Word for word, write out all the entries below, omitting every picture.
*** Opening Dataset ***
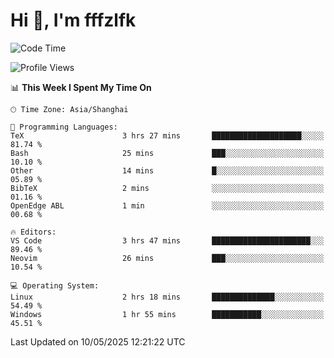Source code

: # Hi 👋, I'm fffzlfk

<!--START_SECTION:waka-->
![Code Time](http://img.shields.io/badge/Code%20Time-1%2C303%20hrs%203%20mins-blue)

![Profile Views](http://img.shields.io/badge/Profile%20Views-0-blue)

📊 **This Week I Spent My Time On** 

```text
🕑︎ Time Zone: Asia/Shanghai

💬 Programming Languages: 
TeX                      3 hrs 27 mins       ████████████████████░░░░░   81.74 % 
Bash                     25 mins             ███░░░░░░░░░░░░░░░░░░░░░░   10.10 % 
Other                    14 mins             █░░░░░░░░░░░░░░░░░░░░░░░░   05.89 % 
BibTeX                   2 mins              ░░░░░░░░░░░░░░░░░░░░░░░░░   01.16 % 
OpenEdge ABL             1 min               ░░░░░░░░░░░░░░░░░░░░░░░░░   00.68 % 

🔥 Editors: 
VS Code                  3 hrs 47 mins       ██████████████████████░░░   89.46 % 
Neovim                   26 mins             ███░░░░░░░░░░░░░░░░░░░░░░   10.54 % 

💻 Operating System: 
Linux                    2 hrs 18 mins       ██████████████░░░░░░░░░░░   54.49 % 
Windows                  1 hr 55 mins        ███████████░░░░░░░░░░░░░░   45.51 % 
```


 Last Updated on 10/05/2025 12:21:22 UTC
<!--END_SECTION:waka-->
*** Closing Dataset ***
# Response area:
Source code

: # Hi 👋, I'm fffzlfk

<!--START_SECTION:waka-->
![Code Time](http://img.shields.io/badge/Code%20Time-1%2C303%20hrs%203%20mins-blue)

![Profile Views](http://img.shields.io/badge/Profile%20Views-0-blue)

📊 **This Week I Spent My Time On** 

```text
🕑︎ Time Zone: Asia/Shanghai

💬 Programming Languages: 
TeX                      3 hrs 27 mins       ████████████████████░░░░░   81.74 % 
Bash                     25 mins             ███░░░░░░░░░░░░░░░░░░░░░░   10.10 % 
Other                    14 mins             █░░░░░░░░░░░░░░░░░░░░░░░░   05.89 % 
BibTeX                   2 mins              ░░░░░░░░░░░░░░░░░░░░░░░░░   01.16 % 
OpenEdge ABL             1 min               ░░░░░░░░░░░░░░░░░░░░░░░░░   00.68 % 

🔥 Editors: 
VS Code                  3 hrs 47 mins       ██████████████████████░░░   89.46 % 
Neovim                   26 mins             ███░░░░░░░░░░░░░░░░░░░░░░   10.54 % 

💻 Operating System: 
Linux                    2 hrs 18 mins       ██████████████░░░░░░░░░░░   54.49 % 
Windows                  1 hr 55 mins        ███████████░░░░░░░░░░░░░░   45.51 % 
```


 Last Updated on 10/05/2025 12:21:22 UTC
<!--END_SECTION:waka-->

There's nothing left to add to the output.